In recent years, little Joe and his COBRA enemies, like
any number of 80s toys, have returned to the shelves. Tiny Joes
were on display on the second floor of Toys "R" Us this week, a
whole wall of them brandishing their weaponry amid the roaring of
T-Rex and the screaming chaos of brands from all sorts of recent
pasts, none, other than Joe's, of a faintly earthly variety.

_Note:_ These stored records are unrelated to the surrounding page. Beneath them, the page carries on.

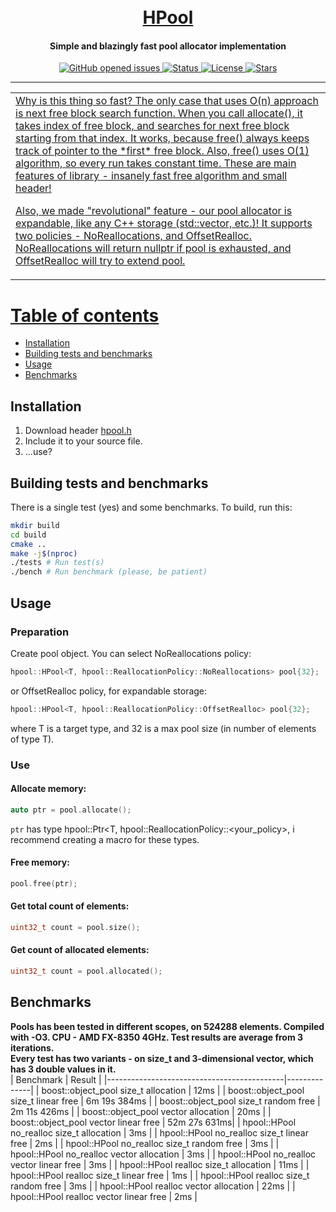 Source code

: <h1 align="center">
  <br>
  <a href="https://github.com/randommfs/HPool/archive/master.zip">HPool</a>
</h1>

<h4 align="center">Simple and blazingly fast pool allocator implementation</h4>

<p align="center">
    <a href="https://github.com/randommfs/HPool/issues">
    <img src="https://img.shields.io/github/issues/randommfs/HPool?color=lime"
         alt="GitHub opened issues">
    <img src="https://img.shields.io/badge/status-stable-lime"
         alt="Status">
    <img src="https://img.shields.io/github/license/randommfs/HPool?color=lime"
         alt="License">
    <img src="https://img.shields.io/github/stars/randommfs/HPool?color=lime"
         alt="Stars">
</p>

---
<table>
<tr>
<td>
Why is this thing so fast? The only case that uses O(n) approach is next free block search function. When you call allocate(), it takes index of free block, and searches for next free block starting from that index. It works, because free() always keeps track of pointer to the *first* free block. Also, free() uses O(1) algorithm, so every run takes constant time. These are main features of library - insanely fast free algorithm and small header!

Also, we made "revolutional" feature - our pool allocator is expandable, like any C++ storage (std::vector, etc.)! It supports two policies - NoReallocations, and OffsetRealloc. NoReallocations will return nullptr if pool is exhausted, and OffsetRealloc will try to extend pool.
</td>
</tr>
</table>

# Table of contents
- [Installation](#installation)
- [Building tests and benchmarks](#building-tests-and-benchmarks)
- [Usage](#usage)
- [Benchmarks](#benchmarks)

## Installation
1. Download header [hpool.h](hpool.hpp)
2. Include it to your source file.
3. ...use?

## Building tests and benchmarks
There is a single test (yes) and some benchmarks. To build, run this:
```bash
mkdir build
cd build
cmake ..
make -j$(nproc)
./tests # Run test(s)
./bench # Run benchmark (please, be patient)
```

## Usage

### Preparation
Create pool object. You can select NoReallocations policy:
```cpp
hpool::HPool<T, hpool::ReallocationPolicy::NoReallocations> pool{32};
```
or OffsetRealloc policy, for expandable storage:
```cpp
hpool::HPool<T, hpool::ReallocationPolicy::OffsetRealloc> pool{32};
```
where T is a target type, and 32 is a max pool size (in number of elements of type T).

### Use
#### Allocate memory:
```cpp
auto ptr = pool.allocate();
```
`ptr` has type hpool::Ptr<T, hpool::ReallocationPolicy::<your_policy>, i recommend creating a macro for these types.

#### Free memory:
```cpp
pool.free(ptr);
```

#### Get total count of elements:
```cpp
uint32_t count = pool.size();
```

#### Get count of allocated elements:
```cpp
uint32_t count = pool.allocated();
```


## Benchmarks

**Pools has been tested in different scopes, on 524288 elements. Compiled with -O3. CPU - AMD FX-8350 4GHz. Test results are average from 3 iterations.**  
**Every test has two variants - on size_t and 3-dimensional vector, which has 3 double values in it.**  
| Benchmark                       	          | Result      	|
|--------------------------------------------|--------------|
| boost::object_pool size_t  allocation  	| 12ms        	|
| boost::object_pool size_t linear free      | 6m 19s 384ms |
| boost::object_pool size_t random free 	| 2m 11s 426ms |
| boost::object_pool vector  allocation  	| 20ms        	|
| boost::object_pool vector linear free      | 52m 27s 631ms|
| hpool::HPool no_realloc size_t allocation  | 3ms         	|
| hpool::HPool no_realloc size_t linear free | 2ms         	|
| hpool::HPool no_realloc size_t random free | 3ms         	|
| hpool::HPool no_realloc vector allocation  | 3ms         	|
| hpool::HPool no_realloc vector linear free | 3ms         	|
| hpool::HPool realloc size_t allocation     | 11ms         |
| hpool::HPool realloc size_t linear free    | 1ms         	|
| hpool::HPool realloc size_t random free    | 3ms         	|
| hpool::HPool realloc vector allocation     | 22ms         |
| hpool::HPool realloc vector linear free    | 2ms         	|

From a plethora of $6.95 two-figure packs, each with a Joe and a
Cobra inside, I picked out a pair: The first pitted the Joe Team's
Kamakura,
a masked swordsman and "sole heir to the Arashikage ninja secrets"
against Destro,
a steel-masked, silver headed, pumped up COBRA arms dealer; in the
second, the heroic (and busty) counterintelligence agent Scarlett,
skilled in the crossbow and enswathed in a tight-fitting green-and-gold
exo-body suit faced off against a Sand Scorpion, clothed in a handsome
black, grey, and brown exo-skeleton with a venom-spitting, "biomechanical
scorpion" ready to be mounted on his back. (He represents, the package
said, part of "a fearsome new threat from the evil COBRA organization.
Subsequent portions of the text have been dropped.